Deeply creepy with a great sense of something being slightly off at the beginning. I really like the way everything seems to be just a bit too sweet and beautiful, and how it all leaves a sort of sticky taste in your mouth. Like eating too much sugar-coated cake and custard. Or let me put it this way: Umbridge would have absolutely thrived in this world.
Bernice contributes to the story by often being the most sensible person around, while Ace is either losing control due to temper, or punching people perfectly calmly, and the Doctor of course being his usual not-gonna-tell-ya'-even-if-I-know-what's-going-on self. It's a nice little trio, that.
We also get to meet a large gallery of soon-to-be-dead characters, many pretty interesting. They all start out as walking cliches - which is exactly what they're supposed to be - but the more they see, the more they change into multi-faceted people with conflicting emotions. I especially liked the butler Garvey and his calm demeanor in the face of fear. Most characters get introduced through a mini horror story of their own, which I really enjoyed too.
Then there is the coincidence (?) of there suddenly being two Scottish doctors. Certainly quite confusing.
Despite liking most of the book, I must say I was a bit disappointed with the ending and the turn the story took in the last act. It sort of worked, and the solution also presented many interesting existential questions, the best one being: "Are we right to assume that we always know what's good and what's bad?"
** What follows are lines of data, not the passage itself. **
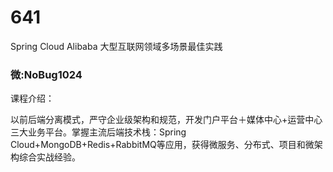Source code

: # 641
Spring Cloud Alibaba 大型互联网领域多场景最佳实践
### 微:NoBug1024 


课程介绍：

以前后端分离模式，严守企业级架构和规范，开发门户平台＋媒体中心+运营中心三大业务平台。掌握主流后端技术栈：Spring Cloud+MongoDB+Redis+RabbitMQ等应用，获得微服务、分布式、项目和微架构综合实战经验。

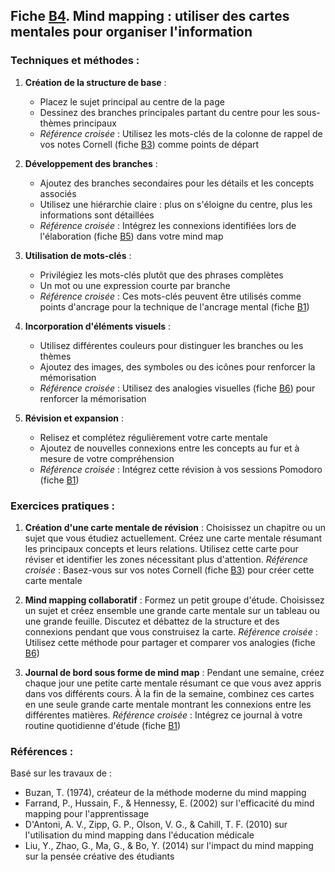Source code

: ## Fiche [B4](<4.2.4. Mind mapping.md>). Mind mapping : utiliser des cartes mentales pour organiser l'information

### Techniques et méthodes :

1. **Création de la structure de base** :
   - Placez le sujet principal au centre de la page
   - Dessinez des branches principales partant du centre pour les sous-thèmes principaux
   - *Référence croisée* : Utilisez les mots-clés de la colonne de rappel de vos notes Cornell (fiche [B3](<4.2.3. Meth Cornell notes.md>)) comme points de départ

2. **Développement des branches** :
   - Ajoutez des branches secondaires pour les détails et les concepts associés
   - Utilisez une hiérarchie claire : plus on s'éloigne du centre, plus les informations sont détaillées
   - *Référence croisée* : Intégrez les connexions identifiées lors de l'élaboration (fiche [B5](<4.2.5. Elaboration.md>)) dans votre mind map

3. **Utilisation de mots-clés** :
   - Privilégiez les mots-clés plutôt que des phrases complètes
   - Un mot ou une expression courte par branche
   - *Référence croisée* : Ces mots-clés peuvent être utilisés comme points d'ancrage pour la technique de l'ancrage mental (fiche [B1](<4.2.1. Attent focalisee.md>))

4. **Incorporation d'éléments visuels** :
   - Utilisez différentes couleurs pour distinguer les branches ou les thèmes
   - Ajoutez des images, des symboles ou des icônes pour renforcer la mémorisation
   - *Référence croisée* : Utilisez des analogies visuelles (fiche [B6](<4.2.6. Techniques analogies.md>)) pour renforcer la mémorisation

5. **Révision et expansion** :
   - Relisez et complétez régulièrement votre carte mentale
   - Ajoutez de nouvelles connexions entre les concepts au fur et à mesure de votre compréhension
   - *Référence croisée* : Intégrez cette révision à vos sessions Pomodoro (fiche [B1](<4.2.1. Attent focalisee.md>))

### Exercices pratiques :

1. **Création d'une carte mentale de révision** :
   Choisissez un chapitre ou un sujet que vous étudiez actuellement. Créez une carte mentale résumant les principaux concepts et leurs relations. Utilisez cette carte pour réviser et identifier les zones nécessitant plus d'attention.
   *Référence croisée* : Basez-vous sur vos notes Cornell (fiche [B3](<4.2.3. Meth Cornell notes.md>)) pour créer cette carte mentale

2. **Mind mapping collaboratif** :
   Formez un petit groupe d'étude. Choisissez un sujet et créez ensemble une grande carte mentale sur un tableau ou une grande feuille. Discutez et débattez de la structure et des connexions pendant que vous construisez la carte.
   *Référence croisée* : Utilisez cette méthode pour partager et comparer vos analogies (fiche [B6](<4.2.6. Techniques analogies.md>))

3. **Journal de bord sous forme de mind map** :
   Pendant une semaine, créez chaque jour une petite carte mentale résumant ce que vous avez appris dans vos différents cours. À la fin de la semaine, combinez ces cartes en une seule grande carte mentale montrant les connexions entre les différentes matières.
   *Référence croisée* : Intégrez ce journal à votre routine quotidienne d'étude (fiche [B1](<4.2.1. Attent focalisee.md>))

### Références :

Basé sur les travaux de :
- Buzan, T. (1974), créateur de la méthode moderne du mind mapping
- Farrand, P., Hussain, F., & Hennessy, E. (2002) sur l'efficacité du mind mapping pour l'apprentissage
- D'Antoni, A. V., Zipp, G. P., Olson, V. G., & Cahill, T. F. (2010) sur l'utilisation du mind mapping dans l'éducation médicale
- Liu, Y., Zhao, G., Ma, G., & Bo, Y. (2014) sur l'impact du mind mapping sur la pensée créative des étudiants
It started out as such a neat ghost story and it kept on building from there, hinting at a bigger picture, but still sticking to the happy dream turned horrible nightmare-theme. I was chewing my lips, not knowing what the rules were and being terrified along with the characters involved. Then the story jumped out of that world and tried to explain it all through... well, I'm not sure how, actually. I appreciate the idea of good infecting good with the evil it has seen, and I thought that aspect of the solution did work very well. But it all turned into more of a space-opera for a while, and then there was supposed to be a grand finale in the shape of a battle. But there wasn't. Not really. Suddenly it all just sort of - ended.
Anyway, I did quite like that it turned out to be a happy ending, after all. That definitely isn't always the case. And this time it did kind of bookend (difficult to end a book with anything but a bookend, but still) the whole thing, considering it started out with a false happily-ever-after, and ended with something similar, except real.